I’m never getting married. Maybe I’ll be gay. In front of his friends Will calls me a dyke and I know it’s because I don’t have boobs yet, not like the sparkly cheerleader types that suck off the football players but I wouldn’t want boobs if that put me in their category. Sometimes I wonder what it must be like to be that pretty. Those girls can pick and choose and not have to worry about grades or being ignored. They’re never ignored. The guys all treat them like they’re made of glass, they’re all gentle and nice to them like they’re Princess Diana. Or no, idiot, she’s dead. So not Princess Diana but someone alive who’s like that, looked up to. Like Missy Delaney.

Missy Delaney’s the first one who said I don’t match my family. That’s what she said in her squeaky ferret voice: you don’t match your family. Like I’m a purse and they’re the shoes. It was like eight years ago I think and because she was around other people she made it sound like it was a compliment like I’m prettier than my family or something but she and I both knew it wasn’t meant to be nice. I think she was the first person who didn’t like me. And I really don’t know why she picked me not to like.

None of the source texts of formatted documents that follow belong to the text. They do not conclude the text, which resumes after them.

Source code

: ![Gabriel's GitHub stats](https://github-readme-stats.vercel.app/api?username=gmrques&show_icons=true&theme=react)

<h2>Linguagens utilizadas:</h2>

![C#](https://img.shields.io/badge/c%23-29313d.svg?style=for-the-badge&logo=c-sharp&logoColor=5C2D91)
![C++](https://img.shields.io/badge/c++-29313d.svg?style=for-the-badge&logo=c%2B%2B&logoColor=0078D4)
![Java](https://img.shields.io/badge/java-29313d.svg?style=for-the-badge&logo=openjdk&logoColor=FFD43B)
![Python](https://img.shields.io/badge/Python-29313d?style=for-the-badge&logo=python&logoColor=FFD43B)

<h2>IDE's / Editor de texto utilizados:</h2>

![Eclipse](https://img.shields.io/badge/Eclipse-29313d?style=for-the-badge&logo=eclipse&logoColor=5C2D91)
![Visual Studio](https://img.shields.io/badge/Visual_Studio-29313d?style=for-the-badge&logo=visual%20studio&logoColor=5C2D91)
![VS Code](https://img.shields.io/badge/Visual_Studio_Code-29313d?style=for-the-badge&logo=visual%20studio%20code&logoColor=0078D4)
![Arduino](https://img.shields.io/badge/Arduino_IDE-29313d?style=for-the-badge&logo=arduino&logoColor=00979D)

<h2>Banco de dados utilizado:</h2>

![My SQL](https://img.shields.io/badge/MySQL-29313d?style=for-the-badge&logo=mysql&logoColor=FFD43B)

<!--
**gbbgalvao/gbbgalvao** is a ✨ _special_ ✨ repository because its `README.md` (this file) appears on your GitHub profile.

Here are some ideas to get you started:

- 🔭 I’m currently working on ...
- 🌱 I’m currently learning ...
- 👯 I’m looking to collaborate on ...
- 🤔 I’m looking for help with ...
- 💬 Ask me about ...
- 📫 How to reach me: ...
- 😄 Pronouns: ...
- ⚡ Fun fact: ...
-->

Now I get it. I mean, if we met today I wouldn’t blame her. It’s like we’re from different planets. Different galaxies. When I dyed my hair black she told everyone I was a dyke in training and then when I got my nose pierced she said I passed my graduation and was now a card-carrying lesbian. Not the lipstick kind, either, she squeaked to all her little worshippers. I can’t wait to forget her after graduation.

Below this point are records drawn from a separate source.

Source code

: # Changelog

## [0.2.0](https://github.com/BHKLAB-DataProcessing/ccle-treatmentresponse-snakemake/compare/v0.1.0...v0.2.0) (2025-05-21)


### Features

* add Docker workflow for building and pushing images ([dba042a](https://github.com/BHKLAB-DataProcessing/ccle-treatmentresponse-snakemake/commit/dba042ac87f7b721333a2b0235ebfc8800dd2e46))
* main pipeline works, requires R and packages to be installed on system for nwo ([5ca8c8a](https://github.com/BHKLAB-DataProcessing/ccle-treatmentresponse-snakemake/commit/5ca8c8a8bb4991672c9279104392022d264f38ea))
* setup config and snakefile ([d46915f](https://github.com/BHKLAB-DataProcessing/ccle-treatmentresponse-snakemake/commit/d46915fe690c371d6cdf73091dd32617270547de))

I’m totally used to the fake cough–blow job–fake cough thing they all do when I walk into a classroom. I’m used to everyone laughing. I’m even used to the knob of tongue pushing back and forth from the inside of Max’s cheek every time I walk by him to my desk. I mean, it used to bug me but whatever. They used to call me Marilyn Manson but then Monica said at least Marilyn Manson gets laid and they shut up after that. I hate my life.

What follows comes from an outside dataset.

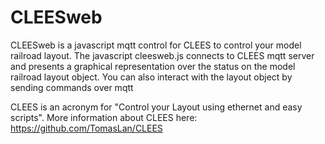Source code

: # CLEESweb
CLEESweb is a javascript mqtt control for CLEES to control your model railroad layout. The javascript cleesweb.js connects to CLEES mqtt server and presents a graphical representation over the status on the model railroad layout object. You can also interact with the layout object by sending commands over mqtt

CLEES is an acronym for "Control your Layout using ethernet and easy scripts".
More information about CLEES here: https://github.com/TomasLan/CLEES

Monica’s the only one who gets it. She moved here in time for the start of freshman year but since no one knew her from elementary school she had like zero friends. The thing about Monica is she doesn’t care if anyone likes her. If she does she hides it pretty well. Even then, two years ago when we were fourteen, she was talking about stuff like self-expression and artistic integrity. She’d sleep over and we’d stay up late talking about the stuff I think about all the time. Like how what we look like on the outside never matches what’s inside. She goes well, at least I’m not a hypocrite. I wear all black because that’s who I am inside: dark. I don’t buy into all this shiny happy shit. We went shopping one weekend back then and I spent all my allowance on new clothes kind of like hers even though I wasn’t copying her. I was just ready for a change. She still thinks I copy her but I so don’t. Her parents aren’t around much … I’ve never seen them … so I think she likes having someone to talk to about everything. Like at school and stuff.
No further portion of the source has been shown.